In short: Death Screams (1982)

aka Night Screams

aka The House of Death

It's the end of the summer holidays in a small town in North Carolina. In a few days, a group of (of course looking rather old for their age) friends will leave their home for various Big City colleges.

But before it's time to say goodbye for them, they're going to have a little fun at the town's yearly carnival.
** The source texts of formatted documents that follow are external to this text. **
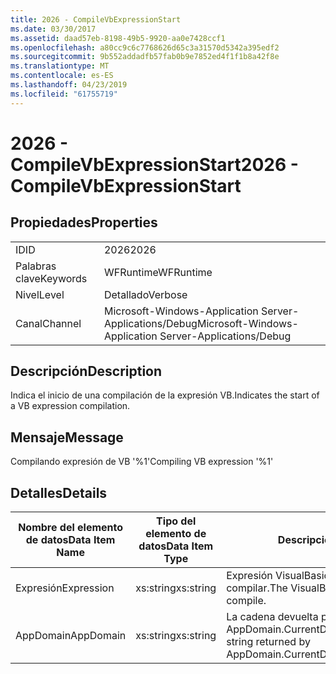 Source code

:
 ```yaml
---
title: 2026 - CompileVbExpressionStart
ms.date: 03/30/2017
ms.assetid: daad57eb-8198-49b5-9920-aa0e7428ccf1
ms.openlocfilehash: a80cc9c6c7768626d65c3a31570d5342a395edf2
ms.sourcegitcommit: 9b552addadfb57fab0b9e7852ed4f1f1b8a42f8e
ms.translationtype: MT
ms.contentlocale: es-ES
ms.lasthandoff: 04/23/2019
ms.locfileid: "61755719"
---
```

# <a name="2026---compilevbexpressionstart"></a><span data-ttu-id="38cb2-102">2026 - CompileVbExpressionStart</span><span class="sxs-lookup"><span data-stu-id="38cb2-102">2026 - CompileVbExpressionStart</span></span>
## <a name="properties"></a><span data-ttu-id="38cb2-103">Propiedades</span><span class="sxs-lookup"><span data-stu-id="38cb2-103">Properties</span></span>  
  
|||  
|-|-|  
|<span data-ttu-id="38cb2-104">ID</span><span class="sxs-lookup"><span data-stu-id="38cb2-104">ID</span></span>|<span data-ttu-id="38cb2-105">2026</span><span class="sxs-lookup"><span data-stu-id="38cb2-105">2026</span></span>|  
|<span data-ttu-id="38cb2-106">Palabras clave</span><span class="sxs-lookup"><span data-stu-id="38cb2-106">Keywords</span></span>|<span data-ttu-id="38cb2-107">WFRuntime</span><span class="sxs-lookup"><span data-stu-id="38cb2-107">WFRuntime</span></span>|  
|<span data-ttu-id="38cb2-108">Nivel</span><span class="sxs-lookup"><span data-stu-id="38cb2-108">Level</span></span>|<span data-ttu-id="38cb2-109">Detallado</span><span class="sxs-lookup"><span data-stu-id="38cb2-109">Verbose</span></span>|  
|<span data-ttu-id="38cb2-110">Canal</span><span class="sxs-lookup"><span data-stu-id="38cb2-110">Channel</span></span>|<span data-ttu-id="38cb2-111">Microsoft-Windows-Application Server-Applications/Debug</span><span class="sxs-lookup"><span data-stu-id="38cb2-111">Microsoft-Windows-Application Server-Applications/Debug</span></span>|  
  
## <a name="description"></a><span data-ttu-id="38cb2-112">Descripción</span><span class="sxs-lookup"><span data-stu-id="38cb2-112">Description</span></span>  
 <span data-ttu-id="38cb2-113">Indica el inicio de una compilación de la expresión VB.</span><span class="sxs-lookup"><span data-stu-id="38cb2-113">Indicates the start of a VB expression compilation.</span></span>  
  
## <a name="message"></a><span data-ttu-id="38cb2-114">Mensaje</span><span class="sxs-lookup"><span data-stu-id="38cb2-114">Message</span></span>  
 <span data-ttu-id="38cb2-115">Compilando expresión de VB '%1'</span><span class="sxs-lookup"><span data-stu-id="38cb2-115">Compiling VB expression '%1'</span></span>  
  
## <a name="details"></a><span data-ttu-id="38cb2-116">Detalles</span><span class="sxs-lookup"><span data-stu-id="38cb2-116">Details</span></span>  
  
|<span data-ttu-id="38cb2-117">Nombre del elemento de datos</span><span class="sxs-lookup"><span data-stu-id="38cb2-117">Data Item Name</span></span>|<span data-ttu-id="38cb2-118">Tipo del elemento de datos</span><span class="sxs-lookup"><span data-stu-id="38cb2-118">Data Item Type</span></span>|<span data-ttu-id="38cb2-119">Descripción</span><span class="sxs-lookup"><span data-stu-id="38cb2-119">Description</span></span>|  
|--------------------|--------------------|-----------------|  
|<span data-ttu-id="38cb2-120">Expresión</span><span class="sxs-lookup"><span data-stu-id="38cb2-120">Expression</span></span>|<span data-ttu-id="38cb2-121">xs:string</span><span class="sxs-lookup"><span data-stu-id="38cb2-121">xs:string</span></span>|<span data-ttu-id="38cb2-122">Expresión VisualBasic que se va a compilar.</span><span class="sxs-lookup"><span data-stu-id="38cb2-122">The VisualBasic expression to compile.</span></span>|  
|<span data-ttu-id="38cb2-123">AppDomain</span><span class="sxs-lookup"><span data-stu-id="38cb2-123">AppDomain</span></span>|<span data-ttu-id="38cb2-124">xs:string</span><span class="sxs-lookup"><span data-stu-id="38cb2-124">xs:string</span></span>|<span data-ttu-id="38cb2-125">La cadena devuelta por AppDomain.CurrentDomain.FriendlyName.</span><span class="sxs-lookup"><span data-stu-id="38cb2-125">The string returned by AppDomain.CurrentDomain.FriendlyName.</span></span>|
After that, there's still time to drive out to the river situated nearby and have one final party.

What the friends don't know is that a killer armed with a machete (and sometimes bow and arrow and a plastic bag, it seems) is slashing and stalking through town and will soon enough demonstrate his own style of partying to them.

Will the town's mean fat redneck sheriff be able to save anyone before his heart finally succumbs to all that ichor that's clogging his arteries?

If you're looking for a local slasher movie that's particularly exciting or clever, or for one that actually works as a suspense film, I'd recommend you just keep away from Death Screams, because in these respects, there's not much to the film. The kills mostly aren't interesting, there's no mood of danger or terror, and although the physics of some of the kills are rather problematic (did you know that it takes about three seconds to suffocate underneath a plastic bag that someone has loosely thrown over your head?), they aren't really ridiculous enough to provide much amusement.

If, on the other hand, you're me, and have subscribed to the concept of small local productions like this being windows into the very specific cultural mores of very specific times and places, you'll find some minor delights on display here. Look at the amusing pretend-mean grandmother! Marvel at how boring life must be where a carnival as shabby as the one we get to see is a major event! Thrill to the sense of witnessing a sheriff as authentically mean-spirited and bitter as they come! And be surprised by the sense of pessimism and ennui in the teenaged protagonists played by playmates and people with only a handful of acting credits to their names, whose only distractions from the smallness of their lives are joints and sex (see also, "Let's Take Some Drugs And Drive Around")! Watch me try and avoid to describe the film as "thematically rich"!

Of course, Death Screams truly isn't "thematically rich", but rather a very standard cheap slasher film that - probably without intention of its director David Nelson or its one-time (or just pseudonymous) writer Paul C. Elliott - takes on aspects of the environment it was made in.

But if one goes on an expedition into the wilds of local, independent filmmaking, one should not care too much if the more interesting sights one finds have been erected intentionally or not, and instead enjoy them and be thankful they exist.